**DATA SUPPLIED:**
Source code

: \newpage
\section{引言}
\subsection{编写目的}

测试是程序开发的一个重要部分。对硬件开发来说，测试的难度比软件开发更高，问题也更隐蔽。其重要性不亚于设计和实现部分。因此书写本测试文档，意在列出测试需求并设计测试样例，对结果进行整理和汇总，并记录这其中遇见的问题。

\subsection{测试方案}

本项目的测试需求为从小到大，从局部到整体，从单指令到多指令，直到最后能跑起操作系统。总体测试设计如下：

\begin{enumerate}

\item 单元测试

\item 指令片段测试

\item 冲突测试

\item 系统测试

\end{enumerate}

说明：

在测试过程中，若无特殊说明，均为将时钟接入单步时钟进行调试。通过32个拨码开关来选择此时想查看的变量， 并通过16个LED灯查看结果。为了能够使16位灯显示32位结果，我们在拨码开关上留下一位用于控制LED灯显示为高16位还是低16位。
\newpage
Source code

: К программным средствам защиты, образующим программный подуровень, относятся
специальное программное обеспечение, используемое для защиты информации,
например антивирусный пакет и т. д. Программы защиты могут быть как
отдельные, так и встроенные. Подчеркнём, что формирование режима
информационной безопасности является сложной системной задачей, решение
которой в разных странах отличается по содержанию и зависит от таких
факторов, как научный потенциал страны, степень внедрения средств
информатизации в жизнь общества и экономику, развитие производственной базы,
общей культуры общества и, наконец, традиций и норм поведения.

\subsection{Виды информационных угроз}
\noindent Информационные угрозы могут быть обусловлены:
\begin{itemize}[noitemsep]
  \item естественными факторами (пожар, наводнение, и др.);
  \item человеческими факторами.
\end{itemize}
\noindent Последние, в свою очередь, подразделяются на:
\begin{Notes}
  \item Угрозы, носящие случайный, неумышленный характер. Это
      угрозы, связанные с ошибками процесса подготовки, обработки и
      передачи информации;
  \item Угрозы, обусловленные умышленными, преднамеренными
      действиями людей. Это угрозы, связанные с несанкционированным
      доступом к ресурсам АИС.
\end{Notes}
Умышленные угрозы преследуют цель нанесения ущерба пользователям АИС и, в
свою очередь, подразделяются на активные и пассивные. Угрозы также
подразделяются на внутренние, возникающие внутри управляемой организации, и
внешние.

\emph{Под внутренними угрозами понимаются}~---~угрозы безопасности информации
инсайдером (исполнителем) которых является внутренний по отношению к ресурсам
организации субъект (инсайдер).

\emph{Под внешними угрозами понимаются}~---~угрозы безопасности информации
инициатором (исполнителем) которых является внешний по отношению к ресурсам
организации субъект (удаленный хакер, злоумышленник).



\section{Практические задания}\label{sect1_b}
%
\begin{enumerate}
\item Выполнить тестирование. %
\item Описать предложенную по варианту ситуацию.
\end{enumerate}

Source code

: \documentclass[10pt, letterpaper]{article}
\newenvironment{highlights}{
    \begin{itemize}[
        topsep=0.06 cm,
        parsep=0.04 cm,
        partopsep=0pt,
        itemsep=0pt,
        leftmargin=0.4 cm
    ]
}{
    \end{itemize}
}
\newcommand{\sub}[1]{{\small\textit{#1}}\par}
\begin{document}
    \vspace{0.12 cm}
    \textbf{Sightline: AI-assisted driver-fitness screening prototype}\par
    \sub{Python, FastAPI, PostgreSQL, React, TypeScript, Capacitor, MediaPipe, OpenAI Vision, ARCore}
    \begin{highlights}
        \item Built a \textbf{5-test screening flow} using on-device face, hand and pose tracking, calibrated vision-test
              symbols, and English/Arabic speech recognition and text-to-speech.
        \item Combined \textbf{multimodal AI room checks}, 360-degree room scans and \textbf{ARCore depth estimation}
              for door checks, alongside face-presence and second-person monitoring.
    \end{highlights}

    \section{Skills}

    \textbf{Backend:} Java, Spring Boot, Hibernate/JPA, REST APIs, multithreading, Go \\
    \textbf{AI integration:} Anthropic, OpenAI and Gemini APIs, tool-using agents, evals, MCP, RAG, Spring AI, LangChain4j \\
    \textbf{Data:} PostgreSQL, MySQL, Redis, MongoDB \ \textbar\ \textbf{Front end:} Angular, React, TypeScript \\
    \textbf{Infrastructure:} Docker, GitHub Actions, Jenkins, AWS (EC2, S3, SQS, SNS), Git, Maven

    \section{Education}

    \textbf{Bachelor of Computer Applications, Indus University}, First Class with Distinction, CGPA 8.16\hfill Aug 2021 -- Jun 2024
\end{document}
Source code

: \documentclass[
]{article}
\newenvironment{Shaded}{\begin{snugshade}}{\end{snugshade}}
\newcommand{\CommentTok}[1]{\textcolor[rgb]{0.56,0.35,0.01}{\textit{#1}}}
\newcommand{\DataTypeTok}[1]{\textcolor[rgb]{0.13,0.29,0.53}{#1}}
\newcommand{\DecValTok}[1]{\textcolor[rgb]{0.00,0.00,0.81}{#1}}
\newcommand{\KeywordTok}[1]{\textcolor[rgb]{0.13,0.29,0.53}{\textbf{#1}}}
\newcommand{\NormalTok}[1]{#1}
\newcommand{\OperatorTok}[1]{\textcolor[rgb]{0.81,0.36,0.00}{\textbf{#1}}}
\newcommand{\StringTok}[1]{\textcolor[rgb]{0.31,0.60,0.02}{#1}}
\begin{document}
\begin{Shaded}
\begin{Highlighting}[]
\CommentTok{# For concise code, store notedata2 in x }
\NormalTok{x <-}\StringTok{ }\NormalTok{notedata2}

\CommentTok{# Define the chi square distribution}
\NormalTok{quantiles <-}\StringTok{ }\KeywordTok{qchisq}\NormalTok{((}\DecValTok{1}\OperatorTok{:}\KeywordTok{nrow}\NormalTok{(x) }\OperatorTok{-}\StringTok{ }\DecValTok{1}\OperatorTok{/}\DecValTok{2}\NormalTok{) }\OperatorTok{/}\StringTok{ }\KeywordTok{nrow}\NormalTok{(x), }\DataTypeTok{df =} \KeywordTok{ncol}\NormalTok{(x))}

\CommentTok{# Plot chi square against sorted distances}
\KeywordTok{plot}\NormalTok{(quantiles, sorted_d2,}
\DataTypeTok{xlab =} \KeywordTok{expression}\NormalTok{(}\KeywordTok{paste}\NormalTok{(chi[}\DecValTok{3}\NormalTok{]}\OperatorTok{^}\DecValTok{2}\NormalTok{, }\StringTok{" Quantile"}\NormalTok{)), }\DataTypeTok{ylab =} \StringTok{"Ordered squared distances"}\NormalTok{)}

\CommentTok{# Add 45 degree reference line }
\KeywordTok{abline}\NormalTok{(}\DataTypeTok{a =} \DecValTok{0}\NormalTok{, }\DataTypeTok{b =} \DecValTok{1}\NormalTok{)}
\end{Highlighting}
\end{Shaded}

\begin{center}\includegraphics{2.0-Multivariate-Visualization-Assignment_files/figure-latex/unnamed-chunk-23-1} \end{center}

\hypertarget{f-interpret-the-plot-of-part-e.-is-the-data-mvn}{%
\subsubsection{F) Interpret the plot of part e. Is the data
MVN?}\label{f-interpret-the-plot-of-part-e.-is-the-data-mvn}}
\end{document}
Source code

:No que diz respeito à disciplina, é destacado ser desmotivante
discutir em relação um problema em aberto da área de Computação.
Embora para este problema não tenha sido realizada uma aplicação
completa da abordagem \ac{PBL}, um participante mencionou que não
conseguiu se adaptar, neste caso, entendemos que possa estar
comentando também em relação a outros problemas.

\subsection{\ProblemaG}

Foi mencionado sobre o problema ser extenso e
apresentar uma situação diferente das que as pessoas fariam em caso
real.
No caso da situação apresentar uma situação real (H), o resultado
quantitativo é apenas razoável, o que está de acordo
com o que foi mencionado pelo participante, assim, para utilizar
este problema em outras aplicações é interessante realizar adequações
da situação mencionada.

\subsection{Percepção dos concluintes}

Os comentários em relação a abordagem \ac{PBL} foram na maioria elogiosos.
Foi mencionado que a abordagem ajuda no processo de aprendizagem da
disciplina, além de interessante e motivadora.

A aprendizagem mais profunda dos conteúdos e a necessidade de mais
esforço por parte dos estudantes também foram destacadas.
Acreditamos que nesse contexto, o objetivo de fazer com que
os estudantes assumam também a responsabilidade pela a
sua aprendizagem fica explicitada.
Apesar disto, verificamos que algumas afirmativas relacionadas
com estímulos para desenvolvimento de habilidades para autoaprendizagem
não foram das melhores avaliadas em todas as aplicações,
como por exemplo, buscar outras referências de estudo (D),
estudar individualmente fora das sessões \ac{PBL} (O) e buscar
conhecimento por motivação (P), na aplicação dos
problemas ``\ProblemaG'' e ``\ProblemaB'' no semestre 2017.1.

**TASK:** What you return should be the lines from the start of the data through the line with "программный подуровень, относятся", quoted exactly and nothing more.

**FINISHED EXERCISE:**
Source code

: \newpage
\section{引言}
\subsection{编写目的}

测试是程序开发的一个重要部分。对硬件开发来说，测试的难度比软件开发更高，问题也更隐蔽。其重要性不亚于设计和实现部分。因此书写本测试文档，意在列出测试需求并设计测试样例，对结果进行整理和汇总，并记录这其中遇见的问题。

\subsection{测试方案}

本项目的测试需求为从小到大，从局部到整体，从单指令到多指令，直到最后能跑起操作系统。总体测试设计如下：

\begin{enumerate}

\item 单元测试

\item 指令片段测试

\item 冲突测试

\item 系统测试

\end{enumerate}

说明：

在测试过程中，若无特殊说明，均为将时钟接入单步时钟进行调试。通过32个拨码开关来选择此时想查看的变量， 并通过16个LED灯查看结果。为了能够使16位灯显示32位结果，我们在拨码开关上留下一位用于控制LED灯显示为高16位还是低16位。
\newpage
Source code

: К программным средствам защиты, образующим программный подуровень, относятся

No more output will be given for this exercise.